Tip #6 – Teach your child to tell others about his food allergies. Teach them to talk openly about it with other people. Their friends, family members, teachers, whoever your child is around. That way they also get used to telling people so that as they grow up and meet new people or go to restaurants or hang out with friends somewhere with other people they don’t really know, they are in the habit of letting people know. And for younger kids, it is important to make sure they know when to say no to certain foods if they are offered.
Tip #7 – Get them involved with foods. Teach them to learn how to read labels. This is very important because it’s something they are going to need to learn to do as they get older. I am so glad our son has picked this up quick. Also helping in the kitchen cooking allergy free foods. This way they have a better understanding of what foods are safe to eat.
Tip #8 – Practice with the Epi-pen. Every Epi-pen pack comes with a trainer injector. Our son has practiced with his many times. He knows how to do it. Even though he knows what he is doing, we still have him get his trainer out every once in a while to practice a few times anyway. Make sure you practice often and make sure your child practices often. He’s never had to use the real thing since his hospital trip and I hope he never has to. But it’s best to be prepared.

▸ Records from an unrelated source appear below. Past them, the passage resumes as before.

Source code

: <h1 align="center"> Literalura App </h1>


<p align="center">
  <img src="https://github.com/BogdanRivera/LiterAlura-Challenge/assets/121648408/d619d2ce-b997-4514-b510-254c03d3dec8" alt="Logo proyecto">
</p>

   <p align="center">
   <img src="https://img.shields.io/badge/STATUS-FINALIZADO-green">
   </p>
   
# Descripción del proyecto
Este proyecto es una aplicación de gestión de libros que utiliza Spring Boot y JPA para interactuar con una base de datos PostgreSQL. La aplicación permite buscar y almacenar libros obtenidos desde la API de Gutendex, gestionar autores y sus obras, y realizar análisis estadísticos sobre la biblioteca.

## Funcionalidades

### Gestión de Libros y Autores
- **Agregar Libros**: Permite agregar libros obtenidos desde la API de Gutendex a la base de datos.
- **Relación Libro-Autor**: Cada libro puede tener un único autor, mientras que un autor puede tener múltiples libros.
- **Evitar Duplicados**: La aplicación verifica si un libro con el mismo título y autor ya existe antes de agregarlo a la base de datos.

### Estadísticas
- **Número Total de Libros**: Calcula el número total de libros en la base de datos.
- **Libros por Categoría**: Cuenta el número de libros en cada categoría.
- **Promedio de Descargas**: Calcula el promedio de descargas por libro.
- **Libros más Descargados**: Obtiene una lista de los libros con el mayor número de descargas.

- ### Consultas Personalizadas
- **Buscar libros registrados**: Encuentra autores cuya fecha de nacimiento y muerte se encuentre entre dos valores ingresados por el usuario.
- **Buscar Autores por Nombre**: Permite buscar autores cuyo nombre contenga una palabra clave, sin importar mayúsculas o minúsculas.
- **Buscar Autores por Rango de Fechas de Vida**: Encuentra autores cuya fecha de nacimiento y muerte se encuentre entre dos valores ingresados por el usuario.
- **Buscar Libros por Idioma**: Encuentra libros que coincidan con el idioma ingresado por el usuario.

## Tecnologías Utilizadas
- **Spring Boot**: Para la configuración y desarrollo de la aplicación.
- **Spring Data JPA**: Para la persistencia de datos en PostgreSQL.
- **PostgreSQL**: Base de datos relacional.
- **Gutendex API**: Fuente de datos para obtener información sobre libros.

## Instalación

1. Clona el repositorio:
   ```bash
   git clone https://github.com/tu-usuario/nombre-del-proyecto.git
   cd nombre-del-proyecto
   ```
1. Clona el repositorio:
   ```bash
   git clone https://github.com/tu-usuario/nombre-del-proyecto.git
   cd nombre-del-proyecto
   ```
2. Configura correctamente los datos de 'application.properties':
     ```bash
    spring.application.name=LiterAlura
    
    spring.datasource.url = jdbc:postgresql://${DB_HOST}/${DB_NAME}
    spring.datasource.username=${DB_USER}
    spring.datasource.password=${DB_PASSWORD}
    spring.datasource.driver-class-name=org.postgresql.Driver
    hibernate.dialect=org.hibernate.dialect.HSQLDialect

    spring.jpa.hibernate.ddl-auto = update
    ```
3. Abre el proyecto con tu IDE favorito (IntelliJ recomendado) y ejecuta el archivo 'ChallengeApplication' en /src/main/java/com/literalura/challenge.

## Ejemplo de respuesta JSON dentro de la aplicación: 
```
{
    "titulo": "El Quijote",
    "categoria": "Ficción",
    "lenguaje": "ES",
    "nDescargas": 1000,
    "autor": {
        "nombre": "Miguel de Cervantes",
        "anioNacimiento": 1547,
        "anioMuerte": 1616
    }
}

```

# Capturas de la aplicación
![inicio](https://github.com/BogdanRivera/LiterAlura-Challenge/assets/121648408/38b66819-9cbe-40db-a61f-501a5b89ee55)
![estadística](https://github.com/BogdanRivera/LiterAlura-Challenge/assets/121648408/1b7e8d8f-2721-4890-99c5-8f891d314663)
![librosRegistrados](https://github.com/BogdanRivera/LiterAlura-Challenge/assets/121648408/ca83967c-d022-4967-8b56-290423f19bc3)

Tip #9 – Make a kit. Your child is going to have to get used to carrying an Epi-pen through the rest of his life. Getting them in the habit right from the beginning is best. Now, since our son (until this year) has been in elementary school and they have a policy that they don’t allow them to carry with them. So for every where else, he has carried this kit with him. We have a drawstring bag that he carries his Epi-pens and inhaler in. Along with a copy of the emergency care plan. If he goes over to a friends house, his allergy meds for his seasonal allergies are in there too.
We have been so proud of our son for dealing and learning about his allergies as well as he has. He’s very aware and he doesn’t let any of this keep him down. He has a normal life for an almost 12 year old. He still plays soccer and has fun doing it. He’s been very vocal about his food allergies and knows what he can and can’t eat. He goes back to his allergist soon for a checkup and to renew any prescriptions and now since he’s at the Middle School (5th grade) he can carry his Epi-pen and inhaler with him at school as long as his allergist approves it after she sees he knows what he’s doing. It makes me feel better knowing he doesn’t need to wait if something happens because his Epi-pens are being held in the school office.
Hopefully these tips can help someone.
NOTE: Remember, these tips may also need to be done differently depending on the child and I also came up with these tips from our experiences with our now almost 12 year old and the help from his allergist. I am not a doctor and I am not an expert.